📰 This New AI From NVIDIA Generates Videos With Text - Examples

At the IEEE conference, NVIDIA presented its new technology: a video generator based on an open-source model of Stability AI, an artificial intelligence trained to generate images from text. NVIDIA researchers managed to add an extra step where they try to animate an image. The AI is based on insights from the analysis of thousands of videos on the Internet.

The AI estimates what is likely to change in each area of an image. From there, keyframes are created throughout the sequence, and another frame generator is used to create “connections” between the keyframes. This generates images of similar quality that can be inserted into the sequence, creating a dynamic result: a video.

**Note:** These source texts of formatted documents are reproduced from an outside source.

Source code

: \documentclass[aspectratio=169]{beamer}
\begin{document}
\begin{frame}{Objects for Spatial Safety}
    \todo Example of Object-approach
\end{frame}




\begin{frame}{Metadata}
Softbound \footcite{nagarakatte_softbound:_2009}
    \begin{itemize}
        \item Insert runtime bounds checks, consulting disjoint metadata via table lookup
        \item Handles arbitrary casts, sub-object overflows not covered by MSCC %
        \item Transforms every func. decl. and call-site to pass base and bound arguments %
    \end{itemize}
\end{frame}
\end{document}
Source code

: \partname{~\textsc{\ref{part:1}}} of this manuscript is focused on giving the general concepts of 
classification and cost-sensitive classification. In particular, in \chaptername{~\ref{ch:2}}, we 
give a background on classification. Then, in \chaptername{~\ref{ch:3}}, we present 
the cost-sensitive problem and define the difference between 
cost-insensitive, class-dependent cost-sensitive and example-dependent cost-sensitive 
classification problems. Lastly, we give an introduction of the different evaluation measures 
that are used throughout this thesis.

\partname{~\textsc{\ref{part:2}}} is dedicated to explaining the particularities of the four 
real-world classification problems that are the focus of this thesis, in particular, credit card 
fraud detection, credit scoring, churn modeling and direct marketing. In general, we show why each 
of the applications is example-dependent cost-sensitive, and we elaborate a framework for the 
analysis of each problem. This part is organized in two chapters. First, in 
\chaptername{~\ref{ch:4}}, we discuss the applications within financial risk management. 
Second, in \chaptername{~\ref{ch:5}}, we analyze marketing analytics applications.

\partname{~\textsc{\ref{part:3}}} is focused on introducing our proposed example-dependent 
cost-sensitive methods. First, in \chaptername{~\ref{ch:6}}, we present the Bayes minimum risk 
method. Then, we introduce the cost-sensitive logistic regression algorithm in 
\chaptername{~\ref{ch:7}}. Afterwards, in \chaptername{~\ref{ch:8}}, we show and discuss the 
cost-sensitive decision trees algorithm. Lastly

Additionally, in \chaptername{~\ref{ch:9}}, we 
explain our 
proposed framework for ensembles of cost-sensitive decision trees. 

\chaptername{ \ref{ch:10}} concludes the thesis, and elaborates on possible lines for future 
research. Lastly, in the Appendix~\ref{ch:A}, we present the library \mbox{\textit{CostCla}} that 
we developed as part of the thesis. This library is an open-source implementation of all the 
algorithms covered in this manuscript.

NVIDIA tested the system with low-quality dashcam footage to produce consistent, minute-long driving videos at 512 x 1024 pixels. A big step forward in content generation. While still in its infancy, the video’s images are stunning and coherent, but still lack realism.

The system is designed for taking pictures as well as for text queries. This means that we might be able to upload our own images, or maybe even images generated by another AI, and then develop those into videos. The NVIDIA team used their technology to generate a variety of sample videos at 1280 x 2048 resolution simply from text queries.

In the near future, it may be possible to merge these AIs to create content in record time, such as the rise of art-generating AIs we’re witnessing.

Currently, NVIDIA views this system more as a research project than a consumer product.